Nel mondo tradizionale seneghese, in buona parte perso nel passato, ma ancora pienamente vivo negli anni Sessanta, la poesia si rappresentava in piazza di fronte alla comunità riunita. Nel giorno della festa tutti i componenti della famiglia uscivano di casa con in spalla sedie e scanni di dimensioni adeguate all’età. Andavano a formare man mano una platea ordinata davanti a un palco costruito con pali e tavole, o costituito semplicemente dal carrello di un trattore. I poeti erano due, ben noti al pubblico. Veniva loro assegnato un tema e su questo si sfidavano a mostrare più intelligenza, arguzia, profondità di pensiero, prontezza nella risposta, improvvisando ottavas serradas, ottave chiuse dalla rima baciata. Per qualche anno c’è stata in paese anche una pratica molto ingenua di teatro da filodrammatici. Grande coinvolgimento e grande divertimento, ma tutto si chiudeva con l’ultimo sipario. Faceva parte della maturazione umana, intellettuale e politica di nuovi gruppi “dirigenti” che mettevano alla prova e verificavano i loro poteri. Rappresentavano davanti ai compaesani la conquista di uno status sociale diverso e del linguaggio adeguato a quella nuova condizione. Oggi le cose sono diverse. Non è più questione di assalto al cielo, ma di ri-costituzione di un tessuto umano e civile. La canzone degli FP e degli IM, portata a Seneghe l’autunno scorso dal Teatro delle Albe, è stato lo spettacolo teatrale a cui molto seneghesi assistevano per la prima volta. Il teatro porta energia, vita, gioia. A Seneghe ne abbiamo bisogna perché la nostra è una realtà in grande difficoltà da tanti punti di vista. Ma credo che da un teatro come quello visto all’opera in Eresia della felicità a Sant’Arcangelo di Romagna, dove erano presenti anche dieci ragazzi di Seneghe, possano trarre vantaggio anche altri. Lo si è visto a Venezia.

Mario Cubeddu

Rimando da “Dialoghi sulla non-scuola” di Massimiliano Rassu

Provo a riportare le esperienze che ho convissuto con Marco e il Teatro delle Albe da ormai 12 anni!

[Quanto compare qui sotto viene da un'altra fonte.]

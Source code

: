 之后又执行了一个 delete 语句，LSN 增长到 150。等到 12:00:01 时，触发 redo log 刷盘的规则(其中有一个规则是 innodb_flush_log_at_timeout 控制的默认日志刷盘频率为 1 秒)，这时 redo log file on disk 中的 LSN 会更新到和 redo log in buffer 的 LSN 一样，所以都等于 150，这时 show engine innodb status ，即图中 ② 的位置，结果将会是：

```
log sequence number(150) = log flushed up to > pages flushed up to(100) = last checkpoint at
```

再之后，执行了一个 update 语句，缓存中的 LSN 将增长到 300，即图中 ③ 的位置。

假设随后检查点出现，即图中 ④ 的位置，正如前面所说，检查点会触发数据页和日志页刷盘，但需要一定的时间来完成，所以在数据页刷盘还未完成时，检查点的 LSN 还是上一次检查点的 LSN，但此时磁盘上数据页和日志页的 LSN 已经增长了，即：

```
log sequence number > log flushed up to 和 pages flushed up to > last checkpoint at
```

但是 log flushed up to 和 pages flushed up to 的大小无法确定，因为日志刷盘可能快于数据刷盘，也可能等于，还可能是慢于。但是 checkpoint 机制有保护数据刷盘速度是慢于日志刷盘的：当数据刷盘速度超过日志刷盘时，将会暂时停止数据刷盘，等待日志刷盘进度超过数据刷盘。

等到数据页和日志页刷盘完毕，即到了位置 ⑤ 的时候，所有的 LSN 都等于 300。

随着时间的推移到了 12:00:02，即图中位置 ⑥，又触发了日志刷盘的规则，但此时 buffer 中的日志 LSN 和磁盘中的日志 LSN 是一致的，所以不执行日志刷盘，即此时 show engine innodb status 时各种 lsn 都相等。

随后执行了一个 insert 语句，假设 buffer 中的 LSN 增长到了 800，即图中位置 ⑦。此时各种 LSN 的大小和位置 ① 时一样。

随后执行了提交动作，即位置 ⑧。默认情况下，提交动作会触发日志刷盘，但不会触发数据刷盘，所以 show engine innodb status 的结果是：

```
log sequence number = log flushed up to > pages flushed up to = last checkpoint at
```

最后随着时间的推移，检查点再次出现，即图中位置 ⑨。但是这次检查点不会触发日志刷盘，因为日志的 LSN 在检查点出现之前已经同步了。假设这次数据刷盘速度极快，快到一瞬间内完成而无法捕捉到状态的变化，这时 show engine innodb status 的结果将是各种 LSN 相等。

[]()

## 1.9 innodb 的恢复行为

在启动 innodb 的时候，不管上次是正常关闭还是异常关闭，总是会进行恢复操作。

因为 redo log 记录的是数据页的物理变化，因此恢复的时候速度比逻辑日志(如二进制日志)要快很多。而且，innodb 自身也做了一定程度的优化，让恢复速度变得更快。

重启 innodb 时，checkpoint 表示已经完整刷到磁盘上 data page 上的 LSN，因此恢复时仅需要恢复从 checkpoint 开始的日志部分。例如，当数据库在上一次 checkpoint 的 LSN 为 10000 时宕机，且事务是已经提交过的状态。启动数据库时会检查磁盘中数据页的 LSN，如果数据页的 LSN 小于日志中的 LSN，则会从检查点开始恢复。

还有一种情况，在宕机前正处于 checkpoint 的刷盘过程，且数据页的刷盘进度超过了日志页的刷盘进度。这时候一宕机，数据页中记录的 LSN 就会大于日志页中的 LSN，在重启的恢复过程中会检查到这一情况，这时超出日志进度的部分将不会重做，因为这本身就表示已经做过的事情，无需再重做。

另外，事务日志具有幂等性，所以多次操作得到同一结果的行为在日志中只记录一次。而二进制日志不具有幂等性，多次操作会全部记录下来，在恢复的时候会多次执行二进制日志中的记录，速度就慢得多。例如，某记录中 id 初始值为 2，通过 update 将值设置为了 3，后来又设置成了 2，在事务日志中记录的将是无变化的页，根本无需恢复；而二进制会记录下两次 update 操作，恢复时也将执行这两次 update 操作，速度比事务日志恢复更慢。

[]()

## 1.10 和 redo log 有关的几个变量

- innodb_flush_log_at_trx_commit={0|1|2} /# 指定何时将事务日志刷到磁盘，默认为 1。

Provo a partire da capo per contestualizzare in che modo e con quale percorso ci siamo incrociati quel 21 e 22 aprile.
Mio fratello Gabriele, più grande di me di 6 anni partecipava alla non-scuola dalle scuole superiori, dai primi anni Novanta. Nemmeno diecenne, vivevo le prime esperienze di spettatore affascinandomi agli “esiti” delle non-scuole alle quali partecipava, associando così quello che usualmente era inteso come “spettacolo teatrale” agli spettacoli messi in vita dai laboratori delle Albe con/dai ragazzi. Da allora ho come sentito innato il desiderio e il bisogno di giocare come facevano sulla scena, senza aver inteso a pieno tutto il messaggio che la non-scuola porta a sé; da allora ho sempre cercato la possibilità di svolgere “l’attività teatrale” nelle strutture sociali che mi si sono presentate, vuoi agli scouts, alle scuole medie …

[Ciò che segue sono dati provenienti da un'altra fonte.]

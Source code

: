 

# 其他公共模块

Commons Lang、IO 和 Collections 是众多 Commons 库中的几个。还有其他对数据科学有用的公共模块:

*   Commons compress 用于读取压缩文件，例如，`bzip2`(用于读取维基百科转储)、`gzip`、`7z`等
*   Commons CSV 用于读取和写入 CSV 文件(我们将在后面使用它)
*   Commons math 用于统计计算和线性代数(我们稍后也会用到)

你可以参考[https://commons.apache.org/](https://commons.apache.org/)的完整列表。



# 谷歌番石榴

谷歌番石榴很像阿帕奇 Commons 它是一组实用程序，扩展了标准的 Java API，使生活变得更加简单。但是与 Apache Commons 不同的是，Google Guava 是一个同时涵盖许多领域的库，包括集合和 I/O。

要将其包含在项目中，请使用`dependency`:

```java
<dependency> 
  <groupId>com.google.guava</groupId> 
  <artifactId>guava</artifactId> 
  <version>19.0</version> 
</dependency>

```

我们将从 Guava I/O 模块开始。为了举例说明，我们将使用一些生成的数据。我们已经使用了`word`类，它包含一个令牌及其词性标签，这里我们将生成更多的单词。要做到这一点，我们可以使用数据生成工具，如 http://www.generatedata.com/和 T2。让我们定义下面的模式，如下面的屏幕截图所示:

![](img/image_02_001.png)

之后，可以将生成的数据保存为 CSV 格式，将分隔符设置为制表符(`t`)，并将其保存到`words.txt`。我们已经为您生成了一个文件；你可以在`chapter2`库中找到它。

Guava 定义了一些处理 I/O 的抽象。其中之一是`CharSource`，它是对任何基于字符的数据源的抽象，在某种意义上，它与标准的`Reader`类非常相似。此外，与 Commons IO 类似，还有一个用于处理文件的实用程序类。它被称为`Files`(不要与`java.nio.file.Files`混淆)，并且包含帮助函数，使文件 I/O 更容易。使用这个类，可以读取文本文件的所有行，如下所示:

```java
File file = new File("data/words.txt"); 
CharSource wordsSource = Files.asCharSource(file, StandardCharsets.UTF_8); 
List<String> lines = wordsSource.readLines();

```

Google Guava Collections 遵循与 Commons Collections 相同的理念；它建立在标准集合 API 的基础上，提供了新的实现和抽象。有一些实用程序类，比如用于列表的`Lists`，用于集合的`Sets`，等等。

Questa passione per il “giocare a fare…” era costantemente alimentata dalla determinazione con la quale mio fratello si dedicava, riuscendo ad entrare nella prima squadra dei 12 Palotini di Marco assieme ad Alessandro Renda, Marco Magnani, Luca Fagioli, Alessandro Argnani …, appassionandomi sempre di più. Un giorno, io credo ancora per una qualche coincidenza astrale, mi sono ritrovato nella sede temporanea di Ravenna Teatro in V. Alberoni per un misterioso provino. Quel provino si rivelò – solo una volta sul posto – quello necessario al ricambio generazionale naturale dei Palotini adolescenti ed irriducibili che ormai erano cresciuti e non potevano continuare il percorso e l’esperienza de I Polacchi.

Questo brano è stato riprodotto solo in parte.